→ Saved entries
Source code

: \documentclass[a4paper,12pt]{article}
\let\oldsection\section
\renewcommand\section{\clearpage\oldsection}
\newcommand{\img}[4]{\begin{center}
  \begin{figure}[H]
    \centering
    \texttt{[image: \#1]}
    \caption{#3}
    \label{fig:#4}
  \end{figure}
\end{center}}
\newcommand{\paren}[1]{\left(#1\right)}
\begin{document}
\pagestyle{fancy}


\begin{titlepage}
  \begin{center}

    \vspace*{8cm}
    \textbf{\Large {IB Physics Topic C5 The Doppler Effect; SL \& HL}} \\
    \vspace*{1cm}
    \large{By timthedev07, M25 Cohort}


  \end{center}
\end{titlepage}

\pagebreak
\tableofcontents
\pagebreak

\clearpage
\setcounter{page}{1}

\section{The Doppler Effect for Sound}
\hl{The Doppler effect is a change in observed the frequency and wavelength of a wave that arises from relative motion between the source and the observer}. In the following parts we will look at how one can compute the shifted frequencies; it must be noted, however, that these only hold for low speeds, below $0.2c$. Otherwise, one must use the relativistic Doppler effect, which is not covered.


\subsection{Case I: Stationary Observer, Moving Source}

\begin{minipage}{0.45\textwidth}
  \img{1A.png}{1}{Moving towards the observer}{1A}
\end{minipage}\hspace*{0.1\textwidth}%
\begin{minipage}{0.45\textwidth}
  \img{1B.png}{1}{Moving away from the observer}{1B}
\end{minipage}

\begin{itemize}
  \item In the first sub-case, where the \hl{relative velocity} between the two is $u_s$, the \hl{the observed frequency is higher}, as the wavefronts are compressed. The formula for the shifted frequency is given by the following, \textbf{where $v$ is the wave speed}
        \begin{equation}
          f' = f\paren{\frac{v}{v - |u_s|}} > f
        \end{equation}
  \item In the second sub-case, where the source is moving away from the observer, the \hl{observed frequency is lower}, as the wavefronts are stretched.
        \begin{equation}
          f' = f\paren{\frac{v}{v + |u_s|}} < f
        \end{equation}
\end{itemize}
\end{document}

→ Required action
The required result is a verbatim copy of all the entries.

→ Output for this exercise
Source code

: \documentclass[a4paper,12pt]{article}
\let\oldsection\section
\renewcommand\section{\clearpage\oldsection}
\newcommand{\img}[4]{\begin{center}
  \begin{figure}[H]
    \centering
    \texttt{[image: \#1]}
    \caption{#3}
    \label{fig:#4}
  \end{figure}
\end{center}}
\newcommand{\paren}[1]{\left(#1\right)}
\begin{document}
\pagestyle{fancy}


\begin{titlepage}
  \begin{center}

    \vspace*{8cm}
    \textbf{\Large {IB Physics Topic C5 The Doppler Effect; SL \& HL}} \\
    \vspace*{1cm}
    \large{By timthedev07, M25 Cohort}


  \end{center}
\end{titlepage}

\pagebreak
\tableofcontents
\pagebreak

\clearpage
\setcounter{page}{1}

\section{The Doppler Effect for Sound}
\hl{The Doppler effect is a change in observed the frequency and wavelength of a wave that arises from relative motion between the source and the observer}. In the following parts we will look at how one can compute the shifted frequencies; it must be noted, however, that these only hold for low speeds, below $0.2c$. Otherwise, one must use the relativistic Doppler effect, which is not covered.


\subsection{Case I: Stationary Observer, Moving Source}

\begin{minipage}{0.45\textwidth}
  \img{1A.png}{1}{Moving towards the observer}{1A}
\end{minipage}\hspace*{0.1\textwidth}%
\begin{minipage}{0.45\textwidth}
  \img{1B.png}{1}{Moving away from the observer}{1B}
\end{minipage}

\begin{itemize}
  \item In the first sub-case, where the \hl{relative velocity} between the two is $u_s$, the \hl{the observed frequency is higher}, as the wavefronts are compressed. The formula for the shifted frequency is given by the following, \textbf{where $v$ is the wave speed}
        \begin{equation}
          f' = f\paren{\frac{v}{v - |u_s|}} > f
        \end{equation}
  \item In the second sub-case, where the source is moving away from the observer, the \hl{observed frequency is lower}, as the wavefronts are stretched.
        \begin{equation}
          f' = f\paren{\frac{v}{v + |u_s|}} < f
        \end{equation}
\end{itemize}
\end{document}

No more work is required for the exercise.